(Task brief):
Please write out only the lines from the line with "- Did basic" to the line with "So that way", inclusive, exactly as they stand below, without the pictures.
Data in this exercise section start
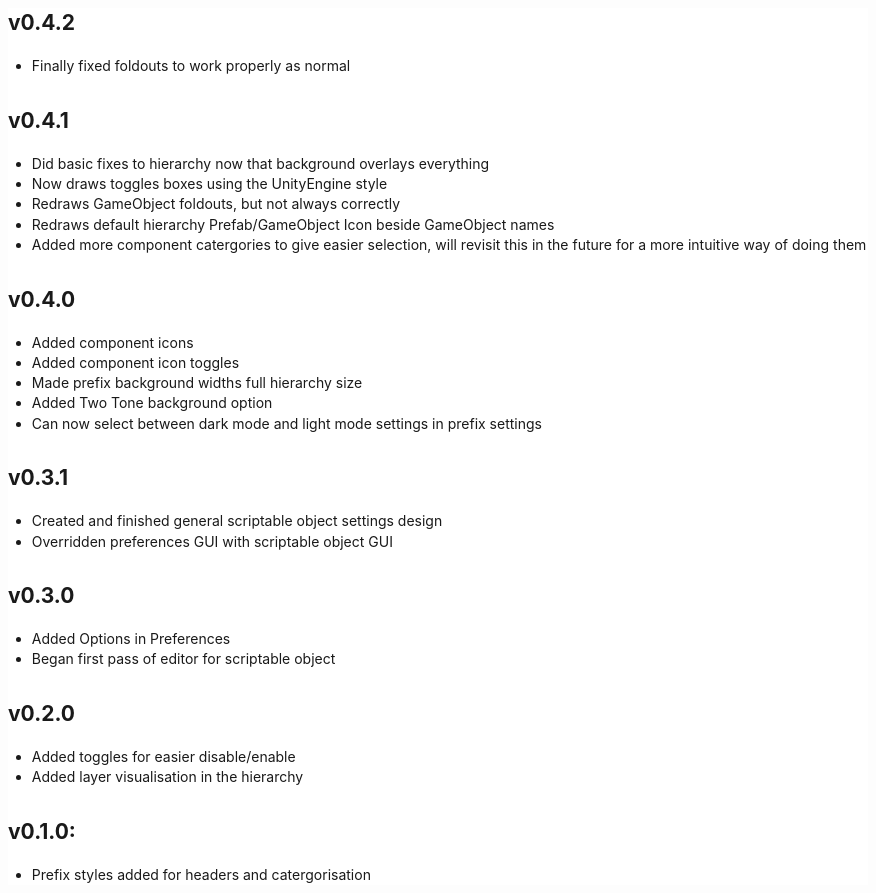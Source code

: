 ## v0.4.2 
- Finally fixed foldouts to work properly as normal

## v0.4.1
- Did basic fixes to hierarchy now that background overlays everything
- Now draws toggles boxes using the UnityEngine style
- Redraws GameObject foldouts, but not always correctly
- Redraws default hierarchy Prefab/GameObject Icon beside GameObject names
- Added more component catergories to give easier selection, will revisit this in the future
for a more intuitive way of doing them

## v0.4.0
- Added component icons
- Added component icon toggles
- Made prefix background widths full hierarchy size
- Added Two Tone background option
- Can now select between dark mode and light mode settings in prefix settings

## v0.3.1 
- Created and finished general scriptable object settings design
- Overridden preferences GUI with scriptable object GUI

## v0.3.0
- Added Options in Preferences
- Began first pass of editor for scriptable object

## v0.2.0

- Added toggles for easier disable/enable
- Added layer visualisation in the hierarchy

## v0.1.0:
- Prefix styles added for headers and catergorisation
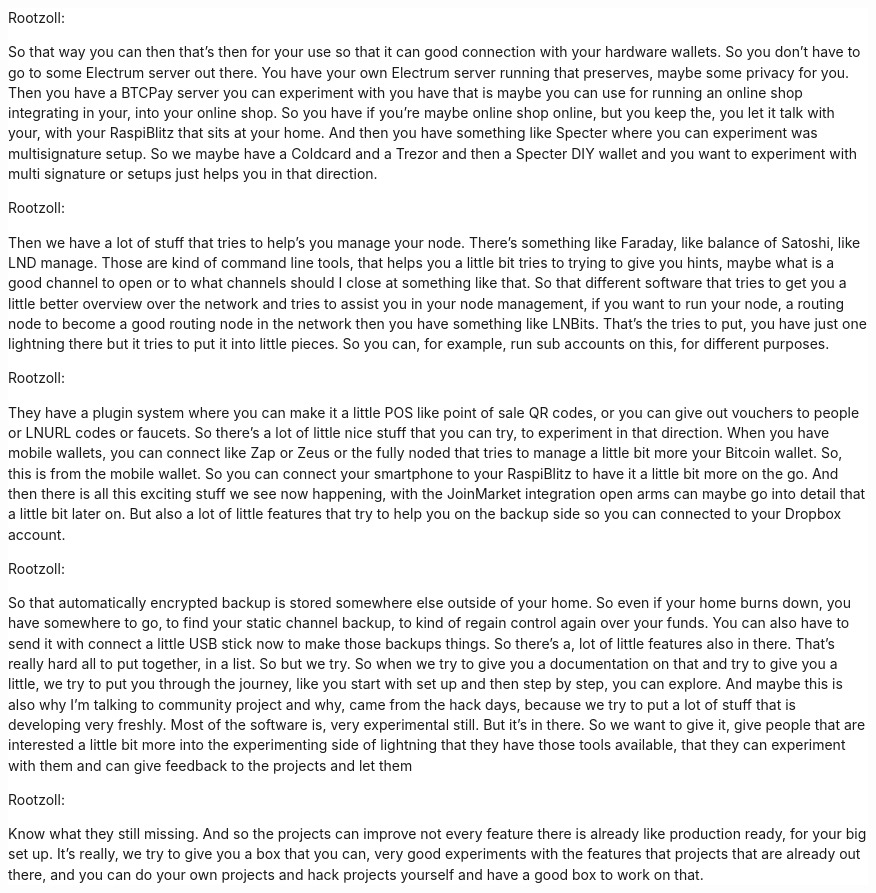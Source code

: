 Rootzoll:

So that way you can then that’s then for your use so that it can good connection with your hardware wallets. So you don’t have to go to some Electrum server out there. You have your own Electrum server running that preserves, maybe some privacy for you. Then you have a BTCPay server you can experiment with you have that is maybe you can use for running an online shop integrating in your, into your online shop. So you have if you’re maybe online shop online, but you keep the, you let it talk with your, with your RaspiBlitz that sits at your home. And then you have something like Specter where you can experiment was multisignature setup. So we maybe have a Coldcard and a Trezor and then a Specter DIY wallet and you want to experiment with multi signature or setups just helps you in that direction.

Rootzoll:

Then we have a lot of stuff that tries to help’s you manage your node. There’s something like Faraday, like balance of Satoshi, like LND manage. Those are kind of command line tools, that helps you a little bit tries to trying to give you hints, maybe what is a good channel to open or to what channels should I close at something like that. So that different software that tries to get you a little better overview over the network and tries to assist you in your node management, if you want to run your node, a routing node to become a good routing node in the network then you have something like LNBits. That’s the tries to put, you have just one lightning there but it tries to put it into little pieces. So you can, for example, run sub accounts on this, for different purposes.

Rootzoll:

They have a plugin system where you can make it a little POS like point of sale QR codes, or you can give out vouchers to people or LNURL codes or faucets. So there’s a lot of little nice stuff that you can try, to experiment in that direction. When you have mobile wallets, you can connect like Zap or Zeus or the fully noded that tries to manage a little bit more your Bitcoin wallet. So, this is from the mobile wallet. So you can connect your smartphone to your RaspiBlitz to have it a little bit more on the go. And then there is all this exciting stuff we see now happening, with the JoinMarket integration open arms can maybe go into detail that a little bit later on. But also a lot of little features that try to help you on the backup side so you can connected to your Dropbox account.

Rootzoll:

So that automatically encrypted backup is stored somewhere else outside of your home. So even if your home burns down, you have somewhere to go, to find your static channel backup, to kind of regain control again over your funds. You can also have to send it with connect a little USB stick now to make those backups things. So there’s a, lot of little features also in there. That’s really hard all to put together, in a list. So but we try. So when we try to give you a documentation on that and try to give you a little, we try to put you through the journey, like you start with set up and then step by step, you can explore. And maybe this is also why I’m talking to community project and why, came from the hack days, because we try to put a lot of stuff that is developing very freshly. Most of the software is, very experimental still. But it’s in there. So we want to give it, give people that are interested a little bit more into the experimenting side of lightning that they have those tools available, that they can experiment with them and can give feedback to the projects and let them

Rootzoll:

Know what they still missing. And so the projects can improve not every feature there is already like production ready, for your big set up. It’s really, we try to give you a box that you can, very good experiments with the features that projects that are already out there, and you can do your own projects and hack projects yourself and have a good box to work on that.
Data in this exercise section end
(Written solution):
- Did basic fixes to hierarchy now that background overlays everything
- Now draws toggles boxes using the UnityEngine style
- Redraws GameObject foldouts, but not always correctly
- Redraws default hierarchy Prefab/GameObject Icon beside GameObject names
- Added more component catergories to give easier selection, will revisit this in the future
for a more intuitive way of doing them

## v0.4.0
- Added component icons
- Added component icon toggles
- Made prefix background widths full hierarchy size
- Added Two Tone background option
- Can now select between dark mode and light mode settings in prefix settings

## v0.3.1 
- Created and finished general scriptable object settings design
- Overridden preferences GUI with scriptable object GUI

## v0.3.0
- Added Options in Preferences
- Began first pass of editor for scriptable object

## v0.2.0

- Added toggles for easier disable/enable
- Added layer visualisation in the hierarchy

## v0.1.0:
- Prefix styles added for headers and catergorisation
Source code

: Rootzoll:

So that way you can then that’s then for your use so that it can good connection with your hardware wallets. So you don’t have to go to some Electrum server out there. You have your own Electrum server running that preserves, maybe some privacy for you. Then you have a BTCPay server you can experiment with you have that is maybe you can use for running an online shop integrating in your, into your online shop. So you have if you’re maybe online shop online, but you keep the, you let it talk with your, with your RaspiBlitz that sits at your home. And then you have something like Specter where you can experiment was multisignature setup. So we maybe have a Coldcard and a Trezor and then a Specter DIY wallet and you want to experiment with multi signature or setups just helps you in that direction.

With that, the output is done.